DePaul students registered for 277,173 credit hours this fall, generating $237.8 million in gross tuition revenue. While that is the highest for a single quarter in DePaul history and is $3.6 million more than last fall, it is 1 percent below budget.
These mixed results reflect the impact of both recent trends and DePaul’s diverse enrollment portfolio explains Paula Luff, interim vice president of Enrollment Management.
“DePaul has made strategic decisions and operational investments over the years to support recruitment and enrollment across a broad array of programs and populations,” Luff says. “This has been critical to our success since strong performance in one segment mitigates underperformance in another.
“Over the past few years, however, we have faced ongoing challenges in undergraduate enrollment,” Luff continues. “New freshman enrollment has remained steady while new transfer and continuing student enrollment has gradually declined.

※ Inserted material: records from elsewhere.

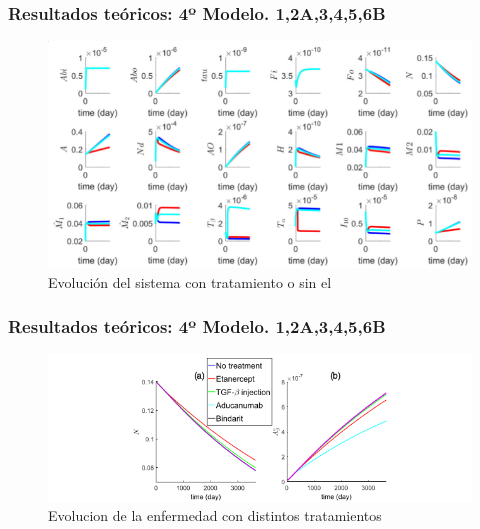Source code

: \documentclass{beamer}
\begin{document}
\begin{frame}
	\frametitle{Resultados teóricos: 4º Modelo. 1,2A,3,4,5,6B}
	\begin{figure}[Atrofia cerebral]
		\includegraphics[scale=0.4]{cuarto.png}
		\caption{Evolución del sistema con tratamiento o sin el}
		\label{cerebro4}
	\end{figure}
	
\end{frame}
\begin{frame}
	\frametitle{Resultados teóricos: 4º Modelo. 1,2A,3,4,5,6B}
	\begin{figure}[Atrofia cerebral]
		\includegraphics[scale=0.4]{quinto.png}
		\caption{Evolucion de la enfermedad con distintos tratamientos}
		\label{cerebro4}
	\end{figure}
	
\end{frame}
\end{document}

This year, the decrease in both transfers and continuing undergraduates was too high for the increase in new freshmen to fully compensate.”
Freshman class stands out among new student enrollment outcomes
While new student enrollment is solid overall, freshman enrollment is the highlight. The 2,627 freshmen exceed expectations by 77 students and beat the previous record set in 2012 by 34.
In addition to size, the freshman cohort is among the most diverse in university history as students of color comprise 44 percent of the class, first-generation students 33 percent, and out-of-state students 38 percent. The academic profile of the class is strong, with the average high school GPA of 3.69 slightly higher than last year.
“We’re incredibly proud of this class. It’s one of our strongest by all measures and the Undergraduate Admissions and Financial Aid teams worked hard to put it together,” Luff says. “The achievement also reflects the cumulative efforts of Enrollment Management and our university partners in providing the necessary supports and experiences that convert prospective student interest into enrollment.”
New graduate enrollment is strong as well. The 1,898 new graduate students are 5 percent over the budgeted goal and represent an increase of 78 students over last year. The College of Computing and Digital Media was the largest contributor, surpassing its target by over 30 percent.
The College of Law also exceeds expectations by enrolling 238 new students, 18 percent more than budgeted.
Transfer market continues to tighten
Transfer enrollment, however, is less than projected. The 1,085 transfer students enrolled this fall are nearly 10 percent below the target and 85 fewer than last year. While transfers remain strategically important to DePaul’s enrollment mix, the declining number over the past few enrollment cycles reflects increasing competitive and demographic headwinds.
“DePaul remains one of the prominent players in transfer student recruitment in Illinois,” Luff says. “We enroll the most transfer students among private, nonprofit universities in the state, more than 300 more than our nearest competitor.
“Unfortunately, the transfer student market is decreasing in size, which intensifies competition. Simultaneously, our nearest public competitor, University of Illinois-Chicago, has made a concerted effort to increase its standing within the transfer segment. This is decreasing the number of potential transfer students for DePaul, especially for those who are most price sensitive. The combination of these factors continues to erode our market share.”
Undergraduate enrollment decline persists
One of the more vexing enrollment challenges is the slow decline of undergraduate enrollment. Since peaking in fall 2012 at 16,498 students, it has decreased annually to 14,214 this year. Some of the decline is related to the transfer market, but a more significant portion is attributable to continuing students.
“The total number of new undergraduates has been stable the past several years, as have our first-year retention rates for both freshmen and transfers,” Luff explains. “With continuing students still in decline, it requires deeper analysis of those who are not returning and the barriers they face at critical junctures of their academic career.”
While overall enrollment is 456 students less than budgeted this year, continuing undergraduates represent 78 percent of that shortfall.
“This is not an insurmountable obstacle, but our response must extend beyond EM,” Luff continues. “It will require collective examination and systemic solutions to ensure our students receive the support and resources they need to ensure their success at every step along their educational journey.
“However, DePaul has a long history of navigating rocky terrain as well as the extraordinarily talented and dedicated faculty and staff required to do so. This gives me great confidence that we will tackle and overcome the current challenges to ensure our future success.”